November 16, 2016--Normalization

Yesterday, the following sub-headline appeared on the first page of the New York Times website--

"Critics lamented what they said was a frightening normalization of the fringe views that Mr. Bannon promoted as chairman of Breitbart News."

The Times went on to say that by president-elect Trump appointing Stephen Bannon chief presidential strategist--responsible for generating ideas that will animate his administration--as one of the founders of the white supremacist alt-right, this designation contributes to legitimatizing racist, homophobic, nationalistic, and anti-Semetic views and behavior. And, of course, will make these kinds of reprehensible thoughts welcome in the White House.

On a very different scale, I have been accused of contributing to the normalization of Donald Trump.

I have been writing here and elsewhere for a year and a half about the unexpected political rise of Donald Trump.

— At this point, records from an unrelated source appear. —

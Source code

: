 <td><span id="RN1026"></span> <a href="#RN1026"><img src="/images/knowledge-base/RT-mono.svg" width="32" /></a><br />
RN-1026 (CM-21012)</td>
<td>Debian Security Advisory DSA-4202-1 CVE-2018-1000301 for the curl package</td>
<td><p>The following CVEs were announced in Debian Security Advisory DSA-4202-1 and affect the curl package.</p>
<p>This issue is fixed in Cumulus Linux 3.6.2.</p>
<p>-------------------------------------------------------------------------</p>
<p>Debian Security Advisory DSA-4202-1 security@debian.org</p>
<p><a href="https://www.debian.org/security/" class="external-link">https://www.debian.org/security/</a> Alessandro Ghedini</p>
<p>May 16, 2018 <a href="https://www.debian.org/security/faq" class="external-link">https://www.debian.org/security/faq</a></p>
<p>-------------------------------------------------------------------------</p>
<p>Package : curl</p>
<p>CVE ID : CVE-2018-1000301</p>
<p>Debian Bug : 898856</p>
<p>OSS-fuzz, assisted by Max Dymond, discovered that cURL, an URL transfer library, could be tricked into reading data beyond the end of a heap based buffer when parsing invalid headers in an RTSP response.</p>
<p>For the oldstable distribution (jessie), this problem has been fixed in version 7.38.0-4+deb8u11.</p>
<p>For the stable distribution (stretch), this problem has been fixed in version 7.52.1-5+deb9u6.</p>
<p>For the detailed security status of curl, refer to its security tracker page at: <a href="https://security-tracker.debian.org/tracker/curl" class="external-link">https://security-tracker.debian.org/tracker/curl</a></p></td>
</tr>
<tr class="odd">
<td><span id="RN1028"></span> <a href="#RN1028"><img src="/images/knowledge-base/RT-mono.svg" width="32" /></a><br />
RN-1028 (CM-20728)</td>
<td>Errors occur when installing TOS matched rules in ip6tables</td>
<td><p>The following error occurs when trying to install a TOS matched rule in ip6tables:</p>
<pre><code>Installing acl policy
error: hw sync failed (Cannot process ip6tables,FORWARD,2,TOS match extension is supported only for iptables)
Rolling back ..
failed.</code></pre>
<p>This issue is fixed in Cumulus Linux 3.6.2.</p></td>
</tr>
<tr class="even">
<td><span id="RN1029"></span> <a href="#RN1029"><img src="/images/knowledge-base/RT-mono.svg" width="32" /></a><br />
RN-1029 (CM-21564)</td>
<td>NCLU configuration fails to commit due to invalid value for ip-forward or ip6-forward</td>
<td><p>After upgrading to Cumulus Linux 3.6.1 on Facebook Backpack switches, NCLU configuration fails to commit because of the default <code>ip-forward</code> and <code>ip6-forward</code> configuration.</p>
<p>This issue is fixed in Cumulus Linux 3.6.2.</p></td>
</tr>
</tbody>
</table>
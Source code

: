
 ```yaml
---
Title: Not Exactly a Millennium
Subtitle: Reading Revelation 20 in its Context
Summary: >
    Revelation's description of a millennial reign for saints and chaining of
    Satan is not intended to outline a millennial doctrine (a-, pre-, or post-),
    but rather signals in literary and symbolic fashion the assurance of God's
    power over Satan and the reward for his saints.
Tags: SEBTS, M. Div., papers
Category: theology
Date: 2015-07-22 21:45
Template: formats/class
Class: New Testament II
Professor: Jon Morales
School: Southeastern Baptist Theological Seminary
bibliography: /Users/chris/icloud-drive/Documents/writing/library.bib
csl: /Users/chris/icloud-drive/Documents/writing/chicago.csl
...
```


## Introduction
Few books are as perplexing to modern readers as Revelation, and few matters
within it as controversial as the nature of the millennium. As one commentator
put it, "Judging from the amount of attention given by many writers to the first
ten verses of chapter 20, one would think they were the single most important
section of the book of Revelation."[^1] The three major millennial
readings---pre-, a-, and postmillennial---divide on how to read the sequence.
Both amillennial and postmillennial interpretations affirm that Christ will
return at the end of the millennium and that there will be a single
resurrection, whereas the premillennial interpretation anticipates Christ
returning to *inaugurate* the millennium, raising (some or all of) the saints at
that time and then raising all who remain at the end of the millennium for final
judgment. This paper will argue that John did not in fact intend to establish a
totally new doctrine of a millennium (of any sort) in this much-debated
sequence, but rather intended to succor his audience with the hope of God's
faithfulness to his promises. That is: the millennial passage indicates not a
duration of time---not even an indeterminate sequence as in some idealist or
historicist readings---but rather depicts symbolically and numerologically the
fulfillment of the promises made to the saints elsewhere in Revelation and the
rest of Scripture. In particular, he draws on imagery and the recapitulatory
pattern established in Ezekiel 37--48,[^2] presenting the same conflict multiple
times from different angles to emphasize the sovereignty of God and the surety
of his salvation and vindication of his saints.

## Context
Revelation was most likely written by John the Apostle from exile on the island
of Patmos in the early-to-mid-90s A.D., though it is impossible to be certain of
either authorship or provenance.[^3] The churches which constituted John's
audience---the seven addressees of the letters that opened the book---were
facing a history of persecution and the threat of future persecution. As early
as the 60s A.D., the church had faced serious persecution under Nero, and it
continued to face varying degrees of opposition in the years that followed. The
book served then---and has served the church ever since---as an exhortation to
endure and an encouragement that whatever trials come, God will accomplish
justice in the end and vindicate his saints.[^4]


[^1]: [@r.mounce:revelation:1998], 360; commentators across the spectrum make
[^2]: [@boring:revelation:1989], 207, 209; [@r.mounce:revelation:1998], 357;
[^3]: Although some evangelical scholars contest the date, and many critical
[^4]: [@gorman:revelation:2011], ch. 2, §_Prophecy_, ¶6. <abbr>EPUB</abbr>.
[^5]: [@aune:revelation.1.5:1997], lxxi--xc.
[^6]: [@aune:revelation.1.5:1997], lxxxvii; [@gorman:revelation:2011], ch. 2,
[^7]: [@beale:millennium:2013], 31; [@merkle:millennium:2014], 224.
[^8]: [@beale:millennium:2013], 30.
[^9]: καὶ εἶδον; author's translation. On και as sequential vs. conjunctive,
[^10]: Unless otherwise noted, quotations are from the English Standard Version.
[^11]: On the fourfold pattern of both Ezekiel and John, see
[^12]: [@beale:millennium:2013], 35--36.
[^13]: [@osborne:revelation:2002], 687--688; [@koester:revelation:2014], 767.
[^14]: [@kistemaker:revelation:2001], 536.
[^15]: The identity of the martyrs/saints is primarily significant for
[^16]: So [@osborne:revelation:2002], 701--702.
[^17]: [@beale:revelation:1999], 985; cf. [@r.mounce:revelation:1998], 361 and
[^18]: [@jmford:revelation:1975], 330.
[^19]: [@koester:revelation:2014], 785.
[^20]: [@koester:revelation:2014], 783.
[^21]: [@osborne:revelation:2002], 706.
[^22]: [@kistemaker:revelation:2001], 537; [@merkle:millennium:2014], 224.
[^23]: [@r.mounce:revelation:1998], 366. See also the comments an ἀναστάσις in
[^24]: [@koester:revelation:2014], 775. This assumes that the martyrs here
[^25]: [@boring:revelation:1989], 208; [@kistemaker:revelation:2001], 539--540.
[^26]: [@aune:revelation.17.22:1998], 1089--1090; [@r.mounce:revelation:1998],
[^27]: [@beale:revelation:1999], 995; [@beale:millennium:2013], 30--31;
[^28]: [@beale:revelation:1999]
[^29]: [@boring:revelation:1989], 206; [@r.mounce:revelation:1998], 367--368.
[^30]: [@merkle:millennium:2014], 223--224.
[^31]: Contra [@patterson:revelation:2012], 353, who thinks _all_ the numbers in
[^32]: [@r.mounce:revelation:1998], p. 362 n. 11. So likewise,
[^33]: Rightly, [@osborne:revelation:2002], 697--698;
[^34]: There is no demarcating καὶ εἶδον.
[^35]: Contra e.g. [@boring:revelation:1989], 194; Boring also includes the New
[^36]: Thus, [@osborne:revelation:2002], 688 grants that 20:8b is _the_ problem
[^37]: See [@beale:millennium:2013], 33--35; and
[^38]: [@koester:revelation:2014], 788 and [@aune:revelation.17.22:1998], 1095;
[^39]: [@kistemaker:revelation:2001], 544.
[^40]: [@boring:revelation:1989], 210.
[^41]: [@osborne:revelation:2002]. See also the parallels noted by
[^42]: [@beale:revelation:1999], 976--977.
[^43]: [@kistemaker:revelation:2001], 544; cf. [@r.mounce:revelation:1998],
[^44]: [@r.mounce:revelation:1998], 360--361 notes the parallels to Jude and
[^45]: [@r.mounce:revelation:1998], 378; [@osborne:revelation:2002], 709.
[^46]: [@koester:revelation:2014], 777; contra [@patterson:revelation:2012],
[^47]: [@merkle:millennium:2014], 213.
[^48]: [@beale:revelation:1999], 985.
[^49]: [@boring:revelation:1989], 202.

And after he won the Republican nomination, in spite of his outrageous words and behavior, I continued to write about him, taking him seriously while most of the others on the left continued to mock and disregard the seriousness and potency of his candidacy.

Almost all of what I wrote through the many months was asserted by me to be an attempt to understand the Trump phenomenon, particularly why he was appealing to so many. Enough eventually to elect him.

My view was and is that we must come to understand why so many white men regardless of educational evil and economic status supported him enthusiastically, why so many Hispanics (close to a third of those who turned out) cast ballots for him, and particularly why more than half of white women (again across the demographic spectrum) chose him to be our next president.

I was criticized widely for not simply condemning Trump's racism and sexism and that, by writing about him and his followers with an dispassionate mind, I was contributing to taking him seriously, rather than treating him as dismissively, and, again, by so doing I helped normalize him.

Perhaps I did not do a good enough job of making the distinction between this effort to understand and what might be viewed as unintended implicit support.  

In other words, I was lectured by many, Trump did not deserve to be taken seriously and by continuing stubbornly to do so I was inadvertently--or perhaps subliminally--endorsing his candidacy.

I can understand the angst and rage and fear that his election is causing many to feel--I as well feel his election has the potential to turn out to be a national tragedy--but I do not understand why simply dismissing him was and is the preferred way to defeat his ideas and reduce his reach.

My view is that just the opposite is true.

We need to gain a nuanced and accurate understanding of Trump's appeal and a clear sense of what is motivating and mobilizing his followers if we are to have a chance to overcome appeals of his kind and the political and culture power that is responsible for the most perversely remarkable presidential election in our history.

Calling that effort normalization misses the point. One has to take the risk of taking Trump seriously (which is different than a show of support) in order to figure out what is seething in the middle of America.

Those who continue to believe that he is evil and that his supporters in one way or another are deplorable, and thereby not worth thinking about seriously, are the ones from the progressive end of the political spectrum who also contributed to his election.